The task:
Pictures aside, the data must be reproduced exactly.
Records provided Start Marker
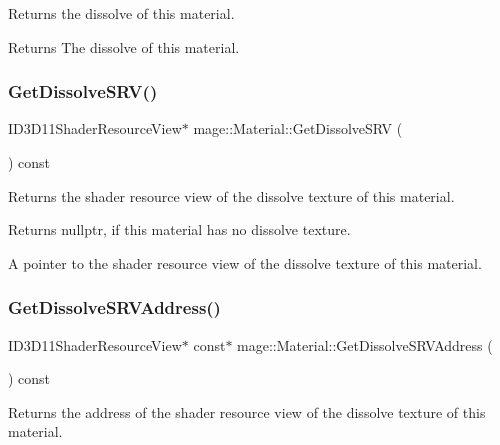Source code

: Returns the dissolve of this material.

\begin{DoxyReturn}{Returns}
The dissolve of this material. 
\end{DoxyReturn}
\hypertarget{structmage_1_1_material_adb87e492a57c7539776a311a2e454167}{}\label{structmage_1_1_material_adb87e492a57c7539776a311a2e454167} 
\subsubsection{\texorpdfstring{Get\+Dissolve\+S\+R\+V()}{GetDissolveSRV()}}
{\footnotesize\ttfamily I\+D3\+D11\+Shader\+Resource\+View$\ast$ mage\+::\+Material\+::\+Get\+Dissolve\+S\+RV (\begin{DoxyParamCaption}{ }\end{DoxyParamCaption}) const\hspace{0.3cm}{\ttfamily [noexcept]}}

Returns the shader resource view of the dissolve texture of this material.

\begin{DoxyReturn}{Returns}
{\ttfamily nullptr}, if this material has no dissolve texture. 

A pointer to the shader resource view of the dissolve texture of this material. 
\end{DoxyReturn}
\hypertarget{structmage_1_1_material_a9a50e538b24f15129fd95c1272fc82be}{}\label{structmage_1_1_material_a9a50e538b24f15129fd95c1272fc82be} 
\subsubsection{\texorpdfstring{Get\+Dissolve\+S\+R\+V\+Address()}{GetDissolveSRVAddress()}}
{\footnotesize\ttfamily I\+D3\+D11\+Shader\+Resource\+View$\ast$ const$\ast$ mage\+::\+Material\+::\+Get\+Dissolve\+S\+R\+V\+Address (\begin{DoxyParamCaption}{ }\end{DoxyParamCaption}) const\hspace{0.3cm}{\ttfamily [noexcept]}}

Returns the address of the shader resource view of the dissolve texture of this material.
Records provided End Marker
Response to the exercise:
Source code

: Returns the dissolve of this material.

\begin{DoxyReturn}{Returns}
The dissolve of this material. 
\end{DoxyReturn}
\hypertarget{structmage_1_1_material_adb87e492a57c7539776a311a2e454167}{}\label{structmage_1_1_material_adb87e492a57c7539776a311a2e454167} 
\subsubsection{\texorpdfstring{Get\+Dissolve\+S\+R\+V()}{GetDissolveSRV()}}
{\footnotesize\ttfamily I\+D3\+D11\+Shader\+Resource\+View$\ast$ mage\+::\+Material\+::\+Get\+Dissolve\+S\+RV (\begin{DoxyParamCaption}{ }\end{DoxyParamCaption}) const\hspace{0.3cm}{\ttfamily [noexcept]}}

Returns the shader resource view of the dissolve texture of this material.

\begin{DoxyReturn}{Returns}
{\ttfamily nullptr}, if this material has no dissolve texture. 

A pointer to the shader resource view of the dissolve texture of this material. 
\end{DoxyReturn}
\hypertarget{structmage_1_1_material_a9a50e538b24f15129fd95c1272fc82be}{}\label{structmage_1_1_material_a9a50e538b24f15129fd95c1272fc82be} 
\subsubsection{\texorpdfstring{Get\+Dissolve\+S\+R\+V\+Address()}{GetDissolveSRVAddress()}}
{\footnotesize\ttfamily I\+D3\+D11\+Shader\+Resource\+View$\ast$ const$\ast$ mage\+::\+Material\+::\+Get\+Dissolve\+S\+R\+V\+Address (\begin{DoxyParamCaption}{ }\end{DoxyParamCaption}) const\hspace{0.3cm}{\ttfamily [noexcept]}}

Returns the address of the shader resource view of the dissolve texture of this material.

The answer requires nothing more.